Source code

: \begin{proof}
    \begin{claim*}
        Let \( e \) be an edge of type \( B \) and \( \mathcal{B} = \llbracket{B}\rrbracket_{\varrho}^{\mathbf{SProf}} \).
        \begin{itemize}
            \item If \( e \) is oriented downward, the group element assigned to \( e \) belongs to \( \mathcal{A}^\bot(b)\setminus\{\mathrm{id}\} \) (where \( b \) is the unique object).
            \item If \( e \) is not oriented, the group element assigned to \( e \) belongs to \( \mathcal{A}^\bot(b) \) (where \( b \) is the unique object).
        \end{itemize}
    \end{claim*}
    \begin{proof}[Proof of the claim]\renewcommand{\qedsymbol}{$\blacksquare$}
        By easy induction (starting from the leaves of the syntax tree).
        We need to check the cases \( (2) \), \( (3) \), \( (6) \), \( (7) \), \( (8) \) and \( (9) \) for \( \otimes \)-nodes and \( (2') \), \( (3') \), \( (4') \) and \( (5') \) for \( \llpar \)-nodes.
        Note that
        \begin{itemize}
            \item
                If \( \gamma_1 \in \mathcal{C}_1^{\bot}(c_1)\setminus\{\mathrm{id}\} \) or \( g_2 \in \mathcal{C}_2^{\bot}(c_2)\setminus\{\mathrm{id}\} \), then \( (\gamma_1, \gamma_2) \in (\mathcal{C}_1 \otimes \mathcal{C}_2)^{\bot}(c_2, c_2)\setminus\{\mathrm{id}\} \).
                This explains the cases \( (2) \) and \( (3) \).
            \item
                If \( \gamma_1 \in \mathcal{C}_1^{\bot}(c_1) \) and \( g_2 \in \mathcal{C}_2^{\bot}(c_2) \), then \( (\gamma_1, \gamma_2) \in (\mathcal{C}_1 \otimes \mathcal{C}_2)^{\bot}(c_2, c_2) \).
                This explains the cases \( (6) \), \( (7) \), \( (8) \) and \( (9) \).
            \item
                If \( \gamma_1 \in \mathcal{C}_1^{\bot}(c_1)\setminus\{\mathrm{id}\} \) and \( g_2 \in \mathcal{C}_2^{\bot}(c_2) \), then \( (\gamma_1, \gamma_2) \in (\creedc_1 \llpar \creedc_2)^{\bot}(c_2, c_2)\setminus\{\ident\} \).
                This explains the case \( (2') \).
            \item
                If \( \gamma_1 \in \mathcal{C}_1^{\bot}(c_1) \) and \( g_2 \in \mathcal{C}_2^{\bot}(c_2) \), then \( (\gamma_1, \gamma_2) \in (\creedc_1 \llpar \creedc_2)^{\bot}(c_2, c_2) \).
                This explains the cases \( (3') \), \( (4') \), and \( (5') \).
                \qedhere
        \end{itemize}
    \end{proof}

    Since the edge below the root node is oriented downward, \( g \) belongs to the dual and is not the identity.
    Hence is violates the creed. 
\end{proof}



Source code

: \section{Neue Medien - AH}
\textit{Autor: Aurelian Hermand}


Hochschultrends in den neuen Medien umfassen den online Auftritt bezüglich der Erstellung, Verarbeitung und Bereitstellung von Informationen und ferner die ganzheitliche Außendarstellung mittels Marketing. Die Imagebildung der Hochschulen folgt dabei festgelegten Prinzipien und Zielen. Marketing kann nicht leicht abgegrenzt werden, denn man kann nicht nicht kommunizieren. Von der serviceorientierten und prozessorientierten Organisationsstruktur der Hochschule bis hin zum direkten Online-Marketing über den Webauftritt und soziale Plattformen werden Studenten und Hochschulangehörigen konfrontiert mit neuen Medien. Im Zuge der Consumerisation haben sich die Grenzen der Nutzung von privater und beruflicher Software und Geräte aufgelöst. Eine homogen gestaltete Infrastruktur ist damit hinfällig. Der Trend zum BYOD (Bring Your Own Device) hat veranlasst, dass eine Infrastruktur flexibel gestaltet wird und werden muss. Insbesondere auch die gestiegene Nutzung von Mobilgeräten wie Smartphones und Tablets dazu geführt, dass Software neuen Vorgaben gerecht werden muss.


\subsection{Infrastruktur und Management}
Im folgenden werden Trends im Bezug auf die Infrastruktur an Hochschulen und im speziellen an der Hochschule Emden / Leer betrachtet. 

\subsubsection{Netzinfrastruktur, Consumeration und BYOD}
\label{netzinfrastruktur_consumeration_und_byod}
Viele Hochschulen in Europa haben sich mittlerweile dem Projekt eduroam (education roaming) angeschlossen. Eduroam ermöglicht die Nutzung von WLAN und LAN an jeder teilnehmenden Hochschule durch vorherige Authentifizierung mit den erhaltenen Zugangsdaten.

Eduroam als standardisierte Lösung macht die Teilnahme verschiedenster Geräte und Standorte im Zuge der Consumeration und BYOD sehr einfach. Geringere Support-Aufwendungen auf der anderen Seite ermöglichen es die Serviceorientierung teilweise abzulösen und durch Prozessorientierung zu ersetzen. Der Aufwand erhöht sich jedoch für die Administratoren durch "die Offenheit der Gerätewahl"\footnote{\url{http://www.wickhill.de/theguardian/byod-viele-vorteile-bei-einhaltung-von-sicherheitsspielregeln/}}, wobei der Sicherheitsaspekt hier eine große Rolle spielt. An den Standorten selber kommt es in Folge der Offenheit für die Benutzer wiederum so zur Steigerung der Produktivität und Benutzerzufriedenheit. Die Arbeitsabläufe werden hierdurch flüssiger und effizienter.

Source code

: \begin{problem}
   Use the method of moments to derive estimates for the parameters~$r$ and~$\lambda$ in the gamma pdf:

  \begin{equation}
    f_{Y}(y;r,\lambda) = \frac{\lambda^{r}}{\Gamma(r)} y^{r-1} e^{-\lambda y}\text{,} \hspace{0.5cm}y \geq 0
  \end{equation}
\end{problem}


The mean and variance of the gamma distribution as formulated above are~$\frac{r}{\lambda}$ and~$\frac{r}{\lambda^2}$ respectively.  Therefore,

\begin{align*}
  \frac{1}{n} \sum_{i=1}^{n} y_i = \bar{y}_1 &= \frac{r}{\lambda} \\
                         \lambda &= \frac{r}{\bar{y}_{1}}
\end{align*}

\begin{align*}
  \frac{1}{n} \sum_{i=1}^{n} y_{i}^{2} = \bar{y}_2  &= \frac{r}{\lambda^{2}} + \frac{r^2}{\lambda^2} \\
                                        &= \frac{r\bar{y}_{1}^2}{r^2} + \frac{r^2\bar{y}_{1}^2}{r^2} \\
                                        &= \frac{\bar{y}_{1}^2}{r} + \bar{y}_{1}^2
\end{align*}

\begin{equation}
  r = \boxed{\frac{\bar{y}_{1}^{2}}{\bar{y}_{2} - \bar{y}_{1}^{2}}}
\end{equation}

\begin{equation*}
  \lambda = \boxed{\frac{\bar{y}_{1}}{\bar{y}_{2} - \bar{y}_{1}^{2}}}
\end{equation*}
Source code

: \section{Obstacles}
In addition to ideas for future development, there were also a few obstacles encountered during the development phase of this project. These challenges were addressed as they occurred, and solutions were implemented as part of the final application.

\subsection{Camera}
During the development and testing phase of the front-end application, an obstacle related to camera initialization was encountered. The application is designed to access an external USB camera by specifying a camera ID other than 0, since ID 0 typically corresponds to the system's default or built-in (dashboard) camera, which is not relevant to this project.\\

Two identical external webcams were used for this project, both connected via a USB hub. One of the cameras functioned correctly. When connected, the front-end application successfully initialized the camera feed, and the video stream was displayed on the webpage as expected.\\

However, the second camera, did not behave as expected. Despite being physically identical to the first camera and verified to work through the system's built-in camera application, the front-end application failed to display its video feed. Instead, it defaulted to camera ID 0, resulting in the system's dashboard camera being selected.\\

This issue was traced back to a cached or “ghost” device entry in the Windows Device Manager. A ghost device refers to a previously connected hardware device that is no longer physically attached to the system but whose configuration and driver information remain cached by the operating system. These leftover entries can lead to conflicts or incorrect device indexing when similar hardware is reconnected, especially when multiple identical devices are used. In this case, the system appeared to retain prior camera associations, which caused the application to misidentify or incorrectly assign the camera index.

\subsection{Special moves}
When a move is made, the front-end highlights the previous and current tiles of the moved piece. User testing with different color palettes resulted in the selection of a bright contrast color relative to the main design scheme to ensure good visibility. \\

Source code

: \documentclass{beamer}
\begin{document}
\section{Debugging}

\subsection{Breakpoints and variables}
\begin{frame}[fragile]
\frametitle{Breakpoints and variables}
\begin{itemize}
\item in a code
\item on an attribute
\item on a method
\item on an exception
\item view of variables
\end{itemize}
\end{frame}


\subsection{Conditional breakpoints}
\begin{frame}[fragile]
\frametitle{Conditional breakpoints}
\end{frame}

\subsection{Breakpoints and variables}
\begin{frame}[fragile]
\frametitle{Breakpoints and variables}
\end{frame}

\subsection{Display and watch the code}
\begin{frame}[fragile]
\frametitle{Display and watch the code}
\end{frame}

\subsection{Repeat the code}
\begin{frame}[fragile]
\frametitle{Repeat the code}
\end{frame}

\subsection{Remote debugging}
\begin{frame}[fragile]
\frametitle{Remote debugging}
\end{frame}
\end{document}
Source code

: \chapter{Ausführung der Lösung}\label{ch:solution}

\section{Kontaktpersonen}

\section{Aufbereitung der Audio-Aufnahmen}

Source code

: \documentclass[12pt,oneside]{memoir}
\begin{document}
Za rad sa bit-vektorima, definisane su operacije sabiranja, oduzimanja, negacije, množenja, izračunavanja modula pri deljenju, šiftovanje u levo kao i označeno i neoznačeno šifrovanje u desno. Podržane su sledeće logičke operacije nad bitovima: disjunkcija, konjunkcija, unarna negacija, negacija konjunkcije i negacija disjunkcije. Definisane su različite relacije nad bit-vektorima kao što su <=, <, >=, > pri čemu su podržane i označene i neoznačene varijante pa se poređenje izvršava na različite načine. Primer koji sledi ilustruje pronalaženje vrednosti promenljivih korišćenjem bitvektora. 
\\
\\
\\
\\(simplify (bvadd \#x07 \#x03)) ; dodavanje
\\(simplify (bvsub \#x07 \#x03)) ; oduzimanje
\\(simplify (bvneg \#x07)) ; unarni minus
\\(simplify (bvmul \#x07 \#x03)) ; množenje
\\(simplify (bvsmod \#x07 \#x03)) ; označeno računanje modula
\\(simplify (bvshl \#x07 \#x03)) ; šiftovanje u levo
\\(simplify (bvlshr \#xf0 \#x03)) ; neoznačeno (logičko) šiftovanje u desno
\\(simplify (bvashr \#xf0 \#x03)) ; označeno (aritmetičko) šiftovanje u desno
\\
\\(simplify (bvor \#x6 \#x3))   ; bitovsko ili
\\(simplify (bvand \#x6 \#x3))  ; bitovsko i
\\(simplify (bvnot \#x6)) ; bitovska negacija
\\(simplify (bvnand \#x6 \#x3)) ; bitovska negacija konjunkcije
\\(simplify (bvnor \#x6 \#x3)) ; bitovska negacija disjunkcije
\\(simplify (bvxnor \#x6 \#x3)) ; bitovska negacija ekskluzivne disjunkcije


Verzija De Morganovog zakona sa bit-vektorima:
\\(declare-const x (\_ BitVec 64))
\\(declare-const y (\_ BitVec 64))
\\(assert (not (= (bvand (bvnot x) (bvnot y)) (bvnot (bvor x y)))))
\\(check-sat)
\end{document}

→ **ABOUT THIS TASK**:
What is needed is the number of lines in the data that contain "bvor", given with nothing else.

→ **RESPONSE AREA**:
2